Sepersekian detik Laniara menyeka setiap air matanya yang tumpah ruah dan membersihkan ingusnya yang mulai meler dengan menyentak tissu yang ada di dashboard. Lalu dia mengacak-acak tas berwarna hitam berbahan kulit seperti mencari sesuatu. Kini sebuah ponsel pintar merk apel sudah berada dalam genggamannya, sepertinya ingin menelepon seseorang.

"Kim, kamu praktik nggak hari ini?" tanya Laniara lewat sambungan telepon.

"Oke, aku ke sana sekarang." Dia melempar ponsel pintarnya itu ke jok samping.

Laniara melaju mobilnya dengan kecepatan tidak stabil, air matanya masih tumpah, berulang kali dia menyekanya, hanya terdengar isakan tangis yang masih tersisa. Dia menghidupkan musik dan memutar volume sampai abis. Laniara tampak menikmati musik rock yang diputarnya. Sesekali dia tersenyum melihat ke arah spion bagian atas.

"Sekalipun kamu menyesal, aku tidak akan tersentuh, Mas! Aaarrrrggghhh ..." teriaknya lagi.

Hampir saja Laniara menabrak pengendara motor karena menerobos perempatan lampu merah. Untung saja tidak ada para aparat yang berjaga di posko perempatan itu. Kali ini dia lolos, entah bagaimana nasib pengendara tadi. Laniara semakin menekan pedal gas mobilnya, jalanan terbilang memang sepi.

💔💔💔

Laniara memarkir mobilnya di halaman praktik dr. Kimmi Yosepha, Sp. K.J begitu namanya yang tertulis di plang dekat pagar sebelum memasuki area praktik yang luasnya tidak seberapa. Tempat praktik berbentuk ruko bertingkat satu.

Sebelum turun wanita berusia dua tujuh tahun ini merapikan rambutnya yang kusut dengan sisir kesayangan yang selalu standby di dalam tasnya. Mengelap wajahnya dengan tissu basah dan memoles sedikit dengan bedak. Sekarang dia terlihat seperti seseorang yang tidak dalam masalah.

"Selamat siang, Mbak Laniara? Apa kabar?" sapa perempuan berkacama dan berkulit bening yang bertugas di meja resepsionis. 

"Baik, Mbak. Mbak, dr. Kimminya ada di dalam?" tanya Laniara pada Lili. Laniara berusaha mengukir senyum di bibir tipisnya yang dipoles lipstik merah bata.

"Ada, Mbak. Tapi masih ada pasien, ditunggu sebentar ya, Mbak. Palingan bentar lagi selesai." Laniara mengangguk dan mendudukkan bobot tubuhnya di kursi tunggu yang disediakan. Sembari menunggu Laniara memainkan gadgetnya.

Sapaan Lili sang petugas memberi isyarat bahwa Laniara tidak kali pertama datang ke sini. Ada dengan Laniara sebenarnya?

Dari kejauhan Lili menatap penuh iba pada Laniara yang sedang duduk di kursi tunggu.
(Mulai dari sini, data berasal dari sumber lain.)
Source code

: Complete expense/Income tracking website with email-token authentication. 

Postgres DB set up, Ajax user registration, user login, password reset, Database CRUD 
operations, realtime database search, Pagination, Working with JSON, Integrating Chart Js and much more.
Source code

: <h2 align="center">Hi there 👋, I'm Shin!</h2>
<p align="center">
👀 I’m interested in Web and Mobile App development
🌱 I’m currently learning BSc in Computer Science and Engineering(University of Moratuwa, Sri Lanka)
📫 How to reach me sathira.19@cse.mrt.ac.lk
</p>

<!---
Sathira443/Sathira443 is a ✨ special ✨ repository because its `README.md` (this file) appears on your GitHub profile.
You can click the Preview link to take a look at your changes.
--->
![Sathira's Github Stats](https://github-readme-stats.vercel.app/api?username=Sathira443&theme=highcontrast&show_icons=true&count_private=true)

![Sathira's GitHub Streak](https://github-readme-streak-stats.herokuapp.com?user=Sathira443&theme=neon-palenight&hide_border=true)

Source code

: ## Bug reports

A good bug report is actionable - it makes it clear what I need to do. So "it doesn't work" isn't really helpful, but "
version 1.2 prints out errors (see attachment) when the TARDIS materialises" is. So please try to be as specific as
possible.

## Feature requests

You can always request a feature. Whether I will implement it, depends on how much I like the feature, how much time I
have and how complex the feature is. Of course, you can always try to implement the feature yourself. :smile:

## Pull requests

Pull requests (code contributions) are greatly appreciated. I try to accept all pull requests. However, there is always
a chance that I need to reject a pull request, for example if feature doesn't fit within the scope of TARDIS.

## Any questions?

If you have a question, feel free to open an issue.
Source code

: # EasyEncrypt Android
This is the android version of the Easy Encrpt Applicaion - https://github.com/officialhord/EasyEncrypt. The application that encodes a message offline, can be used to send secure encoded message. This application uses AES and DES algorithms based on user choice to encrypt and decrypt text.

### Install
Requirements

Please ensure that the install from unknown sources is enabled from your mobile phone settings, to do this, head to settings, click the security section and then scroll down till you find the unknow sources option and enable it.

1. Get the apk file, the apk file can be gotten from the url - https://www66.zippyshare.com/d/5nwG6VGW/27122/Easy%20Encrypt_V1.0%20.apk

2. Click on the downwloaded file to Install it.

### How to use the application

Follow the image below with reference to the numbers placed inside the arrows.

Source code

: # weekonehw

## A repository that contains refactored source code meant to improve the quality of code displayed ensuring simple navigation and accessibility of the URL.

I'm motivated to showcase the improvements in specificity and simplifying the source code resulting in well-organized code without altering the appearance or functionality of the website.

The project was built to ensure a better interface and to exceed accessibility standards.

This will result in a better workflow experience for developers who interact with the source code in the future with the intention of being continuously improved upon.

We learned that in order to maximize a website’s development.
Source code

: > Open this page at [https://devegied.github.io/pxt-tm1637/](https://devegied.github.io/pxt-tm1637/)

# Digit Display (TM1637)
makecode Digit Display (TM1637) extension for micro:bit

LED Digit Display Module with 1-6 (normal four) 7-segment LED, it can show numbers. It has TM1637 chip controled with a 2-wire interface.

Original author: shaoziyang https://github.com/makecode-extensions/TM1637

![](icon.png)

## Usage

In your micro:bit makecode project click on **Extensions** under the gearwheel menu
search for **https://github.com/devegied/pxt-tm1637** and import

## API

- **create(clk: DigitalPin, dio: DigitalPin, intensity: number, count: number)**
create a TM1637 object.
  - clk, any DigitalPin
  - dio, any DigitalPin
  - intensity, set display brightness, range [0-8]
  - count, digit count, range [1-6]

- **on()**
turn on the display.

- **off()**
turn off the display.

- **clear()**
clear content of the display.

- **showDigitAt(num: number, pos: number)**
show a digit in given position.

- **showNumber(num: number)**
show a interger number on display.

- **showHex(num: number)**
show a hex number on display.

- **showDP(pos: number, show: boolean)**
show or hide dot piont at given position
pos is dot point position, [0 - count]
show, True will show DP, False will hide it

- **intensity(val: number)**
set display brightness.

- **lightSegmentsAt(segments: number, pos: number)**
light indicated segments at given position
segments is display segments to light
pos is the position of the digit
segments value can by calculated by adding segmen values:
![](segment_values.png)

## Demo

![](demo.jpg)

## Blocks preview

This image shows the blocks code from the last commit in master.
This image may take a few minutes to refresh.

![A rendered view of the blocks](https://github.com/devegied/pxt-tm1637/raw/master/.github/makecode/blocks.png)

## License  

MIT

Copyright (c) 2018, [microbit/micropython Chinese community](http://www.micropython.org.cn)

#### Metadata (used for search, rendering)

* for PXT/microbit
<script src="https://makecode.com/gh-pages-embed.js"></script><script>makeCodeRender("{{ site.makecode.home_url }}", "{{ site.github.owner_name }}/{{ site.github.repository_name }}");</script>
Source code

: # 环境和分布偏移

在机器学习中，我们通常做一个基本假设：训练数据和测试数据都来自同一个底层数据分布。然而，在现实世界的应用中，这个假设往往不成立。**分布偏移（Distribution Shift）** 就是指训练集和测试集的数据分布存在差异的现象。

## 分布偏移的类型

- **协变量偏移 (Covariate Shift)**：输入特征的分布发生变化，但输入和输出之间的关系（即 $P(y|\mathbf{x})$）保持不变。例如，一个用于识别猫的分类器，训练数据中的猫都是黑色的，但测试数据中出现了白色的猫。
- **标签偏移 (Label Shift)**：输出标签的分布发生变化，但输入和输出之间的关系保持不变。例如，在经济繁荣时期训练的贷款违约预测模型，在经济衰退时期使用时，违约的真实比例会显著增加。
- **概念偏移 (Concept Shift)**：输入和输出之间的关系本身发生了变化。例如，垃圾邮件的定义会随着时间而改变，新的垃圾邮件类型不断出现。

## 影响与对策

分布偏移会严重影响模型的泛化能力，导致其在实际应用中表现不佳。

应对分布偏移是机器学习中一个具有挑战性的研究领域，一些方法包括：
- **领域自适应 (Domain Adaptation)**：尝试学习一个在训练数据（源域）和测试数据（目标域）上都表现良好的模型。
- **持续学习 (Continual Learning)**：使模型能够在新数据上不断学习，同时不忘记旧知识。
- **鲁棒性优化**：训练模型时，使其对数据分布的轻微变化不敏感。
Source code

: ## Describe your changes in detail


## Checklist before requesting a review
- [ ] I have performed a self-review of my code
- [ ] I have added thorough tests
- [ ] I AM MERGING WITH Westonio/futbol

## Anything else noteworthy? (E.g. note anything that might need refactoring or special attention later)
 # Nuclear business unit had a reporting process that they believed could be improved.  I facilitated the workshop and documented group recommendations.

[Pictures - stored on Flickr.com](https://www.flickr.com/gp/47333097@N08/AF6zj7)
Mungkin Lili melihat mata Laniara yang terlihat bengkak, atau Lili mengetahui juga apa yang sebenarnya pada diri Laniara?

"Lani ..." panggil seorang perempuan yang tengah berdiri di ambang pintu ruangan praktiknya, memakai gamis berwarna peach berkerudung lebar hingga bawah dada. Dia seorang psikiater bernama dr. Kimmi Yosepha, Sp.K.J.

Laniara berdiri dan memeluk dr. Kimmi terlihat akrab mereka berdua. Siapa dr. Kimmi sebenarnya? Mengapa mereka terlihat begitu akrab?

Laniara dan dr. Kimmi masuk ke dalam ruangan tak lupa pintu ditutup rapat.

"Ada apa, Lan? Kamu ada masalah lagi?" sapa dr. Kimmi setelah mereka duduk.

"Pupus sudah, Kim. Semua pupus sudah," ucap Laniara sembari menyeka air matanya yang sudah jatuh seiring dia berucap.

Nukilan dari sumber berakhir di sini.